Kriterien, bei denen prekäre Staaten auch deswegen schlecht abschneiden, weil aufgrund von Ausbeutung durch reiche Länder und lokale Eliten die stabile Mittelschicht fehlt, um solche zivilen Rechte zu erkämpfen. Verbrechen dagegen, denen sich vor allem reiche Staaten schuldig machen – Ausbeutung fremder Bodenschätze und Menschen in den Lieferketten, Einwanderungsverbote und Misshandlung Schutzsuchender, gezielte Destabilisierung von Staaten und Militäreingriffe, massiver Reichtum und Ungleichheit, Klimaerhitzung, Massentierhaltung, Zerstörung der Biodiversität – finden um eine WM kaum statt.
Dabei gab es auch vor der WM 2023 viele Chancen, den Austragungsstaat kritisch zu reflektieren, zu hinterfragen, unter Druck zu setzen. Worüber wir hätten reden müssen: Im Juni 2023 wurde der vorerst letzte Geflüchtete aus Nauru evakuiert.
Kritischen Journalist:innen wird die Einreise verweigert
Der Inselstaat Nauru ist eine Art australischer Klientelstaat, wo zuletzt von 2012 bis 2023 übers Meer geflüchtete Menschen gegen UN-Recht ohne zeitliche Begrenzung unter menschenfeindlichen Bedingungen inhaftiert waren. Laut Guardian starben in dieser Zeit mindestens 14 Menschen, ermordet durch Wachpersonal, gestorben durch medizinische Vernachlässigung oder Suizid; im Rahmen der 2016 geleakten Nauru-Files kamen massive Gewalt und sexualisierte Gewalt ans Licht.

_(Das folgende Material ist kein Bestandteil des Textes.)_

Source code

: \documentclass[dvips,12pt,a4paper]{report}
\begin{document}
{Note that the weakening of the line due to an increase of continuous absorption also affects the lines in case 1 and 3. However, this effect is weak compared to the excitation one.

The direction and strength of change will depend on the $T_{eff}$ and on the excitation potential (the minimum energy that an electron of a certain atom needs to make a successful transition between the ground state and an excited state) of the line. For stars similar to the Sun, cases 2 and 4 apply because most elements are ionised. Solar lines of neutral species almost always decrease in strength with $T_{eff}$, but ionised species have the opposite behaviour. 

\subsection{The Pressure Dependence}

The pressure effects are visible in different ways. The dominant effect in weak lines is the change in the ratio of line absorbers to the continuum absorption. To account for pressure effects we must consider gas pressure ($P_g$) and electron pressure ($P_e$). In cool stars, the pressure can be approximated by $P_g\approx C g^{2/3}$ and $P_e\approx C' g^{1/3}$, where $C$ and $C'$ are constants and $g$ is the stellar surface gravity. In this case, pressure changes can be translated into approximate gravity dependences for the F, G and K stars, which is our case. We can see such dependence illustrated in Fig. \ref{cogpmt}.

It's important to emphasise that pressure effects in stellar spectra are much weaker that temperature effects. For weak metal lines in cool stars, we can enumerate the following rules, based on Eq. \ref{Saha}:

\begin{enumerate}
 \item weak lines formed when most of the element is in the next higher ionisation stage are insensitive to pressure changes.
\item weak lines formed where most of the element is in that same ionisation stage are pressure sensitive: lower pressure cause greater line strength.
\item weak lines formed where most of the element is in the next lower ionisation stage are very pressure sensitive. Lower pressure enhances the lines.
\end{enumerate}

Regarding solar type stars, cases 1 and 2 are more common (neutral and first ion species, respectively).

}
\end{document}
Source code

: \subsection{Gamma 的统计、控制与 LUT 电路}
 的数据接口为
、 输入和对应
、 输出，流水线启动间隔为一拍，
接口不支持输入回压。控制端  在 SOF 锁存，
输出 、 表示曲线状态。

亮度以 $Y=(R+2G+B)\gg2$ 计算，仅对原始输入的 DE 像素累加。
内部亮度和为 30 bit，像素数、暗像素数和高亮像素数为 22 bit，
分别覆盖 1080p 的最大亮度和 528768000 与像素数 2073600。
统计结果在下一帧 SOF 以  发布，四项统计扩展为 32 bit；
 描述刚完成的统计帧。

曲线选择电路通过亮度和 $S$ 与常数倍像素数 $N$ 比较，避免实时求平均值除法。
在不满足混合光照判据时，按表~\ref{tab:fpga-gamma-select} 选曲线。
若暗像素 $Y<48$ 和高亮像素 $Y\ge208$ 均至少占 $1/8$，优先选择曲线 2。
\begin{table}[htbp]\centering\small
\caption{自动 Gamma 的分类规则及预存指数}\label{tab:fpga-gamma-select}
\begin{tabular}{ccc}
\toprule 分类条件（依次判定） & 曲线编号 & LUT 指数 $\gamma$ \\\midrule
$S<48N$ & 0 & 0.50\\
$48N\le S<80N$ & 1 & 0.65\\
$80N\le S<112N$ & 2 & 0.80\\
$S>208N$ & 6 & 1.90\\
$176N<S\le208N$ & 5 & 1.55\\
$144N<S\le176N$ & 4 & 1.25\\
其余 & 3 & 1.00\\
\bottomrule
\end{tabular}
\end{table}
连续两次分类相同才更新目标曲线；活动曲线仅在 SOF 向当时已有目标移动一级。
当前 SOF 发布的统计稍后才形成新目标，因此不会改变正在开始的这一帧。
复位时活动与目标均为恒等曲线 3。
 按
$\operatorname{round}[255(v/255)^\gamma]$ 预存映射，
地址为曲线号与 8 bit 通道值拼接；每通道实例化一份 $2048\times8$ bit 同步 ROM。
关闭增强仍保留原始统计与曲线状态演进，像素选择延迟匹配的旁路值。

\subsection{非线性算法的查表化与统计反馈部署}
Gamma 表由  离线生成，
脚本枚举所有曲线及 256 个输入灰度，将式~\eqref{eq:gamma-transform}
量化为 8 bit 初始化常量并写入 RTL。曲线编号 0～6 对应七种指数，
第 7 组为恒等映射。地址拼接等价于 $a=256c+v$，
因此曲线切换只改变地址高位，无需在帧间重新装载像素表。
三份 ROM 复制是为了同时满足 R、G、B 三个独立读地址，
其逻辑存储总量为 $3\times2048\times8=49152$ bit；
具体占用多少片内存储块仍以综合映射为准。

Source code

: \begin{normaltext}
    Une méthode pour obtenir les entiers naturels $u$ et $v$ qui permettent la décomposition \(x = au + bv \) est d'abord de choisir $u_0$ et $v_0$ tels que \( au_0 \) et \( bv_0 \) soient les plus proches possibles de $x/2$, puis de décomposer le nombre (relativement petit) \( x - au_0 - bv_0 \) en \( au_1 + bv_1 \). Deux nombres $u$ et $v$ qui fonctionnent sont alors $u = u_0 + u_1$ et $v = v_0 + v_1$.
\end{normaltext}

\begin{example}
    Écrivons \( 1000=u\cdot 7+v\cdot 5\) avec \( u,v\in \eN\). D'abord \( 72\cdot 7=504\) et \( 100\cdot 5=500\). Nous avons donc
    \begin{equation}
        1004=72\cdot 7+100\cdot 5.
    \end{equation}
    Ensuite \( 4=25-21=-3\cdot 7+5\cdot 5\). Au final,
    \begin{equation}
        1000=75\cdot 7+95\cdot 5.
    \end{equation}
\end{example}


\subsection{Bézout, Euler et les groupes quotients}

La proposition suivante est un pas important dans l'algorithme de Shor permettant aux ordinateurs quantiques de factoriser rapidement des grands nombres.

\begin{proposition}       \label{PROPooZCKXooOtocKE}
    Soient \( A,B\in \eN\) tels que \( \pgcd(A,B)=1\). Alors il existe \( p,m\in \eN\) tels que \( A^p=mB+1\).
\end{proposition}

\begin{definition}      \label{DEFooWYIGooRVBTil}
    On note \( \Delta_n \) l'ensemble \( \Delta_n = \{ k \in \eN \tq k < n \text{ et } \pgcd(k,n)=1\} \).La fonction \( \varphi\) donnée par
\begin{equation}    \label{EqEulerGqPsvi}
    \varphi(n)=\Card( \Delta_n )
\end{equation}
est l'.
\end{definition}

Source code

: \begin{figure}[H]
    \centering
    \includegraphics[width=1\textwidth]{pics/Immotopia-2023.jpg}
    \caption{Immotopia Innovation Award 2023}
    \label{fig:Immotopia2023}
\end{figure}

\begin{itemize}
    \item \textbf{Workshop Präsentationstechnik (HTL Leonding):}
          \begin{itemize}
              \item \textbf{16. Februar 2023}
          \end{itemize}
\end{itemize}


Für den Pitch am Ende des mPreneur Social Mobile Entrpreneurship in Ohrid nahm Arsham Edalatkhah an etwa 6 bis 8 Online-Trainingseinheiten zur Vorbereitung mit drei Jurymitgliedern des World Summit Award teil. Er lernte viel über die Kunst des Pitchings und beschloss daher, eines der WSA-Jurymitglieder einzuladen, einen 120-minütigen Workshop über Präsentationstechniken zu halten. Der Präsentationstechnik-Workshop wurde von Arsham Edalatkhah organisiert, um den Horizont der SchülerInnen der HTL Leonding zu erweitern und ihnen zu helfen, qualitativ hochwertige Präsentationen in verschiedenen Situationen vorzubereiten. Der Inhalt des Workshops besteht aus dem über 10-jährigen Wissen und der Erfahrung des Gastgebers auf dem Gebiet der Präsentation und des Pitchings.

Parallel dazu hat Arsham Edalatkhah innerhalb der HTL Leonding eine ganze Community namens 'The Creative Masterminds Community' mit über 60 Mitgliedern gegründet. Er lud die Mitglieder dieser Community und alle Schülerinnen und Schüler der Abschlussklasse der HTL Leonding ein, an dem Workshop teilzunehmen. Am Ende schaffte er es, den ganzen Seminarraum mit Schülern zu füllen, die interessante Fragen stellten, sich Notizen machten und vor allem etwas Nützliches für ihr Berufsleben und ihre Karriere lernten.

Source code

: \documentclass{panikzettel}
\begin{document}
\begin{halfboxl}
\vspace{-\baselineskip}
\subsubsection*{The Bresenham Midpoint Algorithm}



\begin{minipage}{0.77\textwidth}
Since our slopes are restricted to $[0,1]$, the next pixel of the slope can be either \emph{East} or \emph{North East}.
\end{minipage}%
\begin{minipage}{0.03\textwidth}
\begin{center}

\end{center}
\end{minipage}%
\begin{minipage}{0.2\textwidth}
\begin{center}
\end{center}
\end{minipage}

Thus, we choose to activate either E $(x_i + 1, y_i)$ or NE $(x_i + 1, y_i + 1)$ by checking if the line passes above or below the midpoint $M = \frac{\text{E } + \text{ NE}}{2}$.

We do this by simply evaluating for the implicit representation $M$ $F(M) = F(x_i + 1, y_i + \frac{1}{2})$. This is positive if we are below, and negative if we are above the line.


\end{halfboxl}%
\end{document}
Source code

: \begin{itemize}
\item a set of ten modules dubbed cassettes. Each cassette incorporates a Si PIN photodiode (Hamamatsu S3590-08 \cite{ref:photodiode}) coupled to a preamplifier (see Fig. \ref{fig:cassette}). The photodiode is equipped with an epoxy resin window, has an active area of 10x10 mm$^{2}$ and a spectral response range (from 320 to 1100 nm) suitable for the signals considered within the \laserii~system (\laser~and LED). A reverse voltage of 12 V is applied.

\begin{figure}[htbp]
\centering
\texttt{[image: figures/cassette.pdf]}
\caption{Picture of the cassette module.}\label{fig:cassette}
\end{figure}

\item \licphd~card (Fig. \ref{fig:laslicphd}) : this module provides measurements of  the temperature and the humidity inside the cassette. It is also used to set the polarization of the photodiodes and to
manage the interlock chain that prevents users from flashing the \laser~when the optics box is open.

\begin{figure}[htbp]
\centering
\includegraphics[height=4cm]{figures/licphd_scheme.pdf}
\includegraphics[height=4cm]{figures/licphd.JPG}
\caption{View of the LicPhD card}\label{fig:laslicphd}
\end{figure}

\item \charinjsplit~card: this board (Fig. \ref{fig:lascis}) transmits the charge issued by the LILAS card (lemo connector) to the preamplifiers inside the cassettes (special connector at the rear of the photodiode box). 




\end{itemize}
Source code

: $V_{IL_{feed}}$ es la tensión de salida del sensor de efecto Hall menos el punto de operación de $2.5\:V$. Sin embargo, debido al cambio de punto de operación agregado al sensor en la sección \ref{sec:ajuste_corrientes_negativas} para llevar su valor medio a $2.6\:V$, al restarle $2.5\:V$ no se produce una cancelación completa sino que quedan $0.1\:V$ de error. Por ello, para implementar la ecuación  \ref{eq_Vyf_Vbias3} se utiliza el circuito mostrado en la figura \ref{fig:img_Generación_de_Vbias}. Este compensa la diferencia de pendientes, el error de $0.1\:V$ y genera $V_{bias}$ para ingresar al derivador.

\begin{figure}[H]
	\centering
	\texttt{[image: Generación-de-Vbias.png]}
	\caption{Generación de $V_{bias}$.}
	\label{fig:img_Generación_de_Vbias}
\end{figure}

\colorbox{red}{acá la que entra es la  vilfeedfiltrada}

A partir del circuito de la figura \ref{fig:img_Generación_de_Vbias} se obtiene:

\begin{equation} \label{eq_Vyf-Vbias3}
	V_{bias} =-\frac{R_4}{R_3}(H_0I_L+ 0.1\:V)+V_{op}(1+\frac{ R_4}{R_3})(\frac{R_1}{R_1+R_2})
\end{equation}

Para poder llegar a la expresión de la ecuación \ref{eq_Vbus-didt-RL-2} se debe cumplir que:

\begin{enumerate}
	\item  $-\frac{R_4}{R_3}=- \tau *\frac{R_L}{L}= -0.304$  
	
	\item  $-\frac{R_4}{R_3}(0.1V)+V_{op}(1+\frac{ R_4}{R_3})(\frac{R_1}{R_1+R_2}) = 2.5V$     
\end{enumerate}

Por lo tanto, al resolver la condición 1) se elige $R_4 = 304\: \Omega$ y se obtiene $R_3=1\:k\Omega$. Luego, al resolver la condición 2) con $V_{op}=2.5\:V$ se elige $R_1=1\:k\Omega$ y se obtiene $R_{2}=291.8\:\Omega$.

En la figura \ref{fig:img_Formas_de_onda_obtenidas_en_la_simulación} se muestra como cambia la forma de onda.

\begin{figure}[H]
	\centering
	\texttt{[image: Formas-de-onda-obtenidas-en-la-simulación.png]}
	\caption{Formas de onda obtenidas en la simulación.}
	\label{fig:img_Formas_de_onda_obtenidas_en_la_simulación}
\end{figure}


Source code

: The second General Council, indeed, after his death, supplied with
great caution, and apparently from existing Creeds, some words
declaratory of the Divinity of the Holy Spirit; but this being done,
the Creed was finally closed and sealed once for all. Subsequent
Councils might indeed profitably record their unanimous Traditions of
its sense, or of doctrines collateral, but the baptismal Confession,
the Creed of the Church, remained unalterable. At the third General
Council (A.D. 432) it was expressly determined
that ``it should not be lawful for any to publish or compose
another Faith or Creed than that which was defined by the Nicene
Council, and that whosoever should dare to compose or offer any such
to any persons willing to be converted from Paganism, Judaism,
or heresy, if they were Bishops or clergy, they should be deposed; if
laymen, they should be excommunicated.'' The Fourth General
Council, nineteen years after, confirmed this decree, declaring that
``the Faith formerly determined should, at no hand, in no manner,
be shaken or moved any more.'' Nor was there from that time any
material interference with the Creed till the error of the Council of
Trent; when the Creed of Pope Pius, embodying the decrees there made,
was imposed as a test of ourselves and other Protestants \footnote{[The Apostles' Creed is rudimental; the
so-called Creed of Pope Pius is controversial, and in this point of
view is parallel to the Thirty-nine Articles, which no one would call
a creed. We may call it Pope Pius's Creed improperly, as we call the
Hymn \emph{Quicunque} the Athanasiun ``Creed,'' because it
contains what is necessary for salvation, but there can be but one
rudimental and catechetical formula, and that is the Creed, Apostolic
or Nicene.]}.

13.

Kritischen Journalist:innen werde, so der Guardian, die Einreise verweigert. Australien hat eine der brutalsten Anti-Migrations-Politiken der Welt inklusive Haft für all jene, die verdächtigt werden, „illegal“ gekommen zu sein. Trotz Protesten von Menschenrechtsorganisationen will der Staat weiter das sogenannte „offshore processing“ betreiben. In Papua-Neuguinea werden weiter Geflüchtete auf unbestimmte Zeit festgehalten.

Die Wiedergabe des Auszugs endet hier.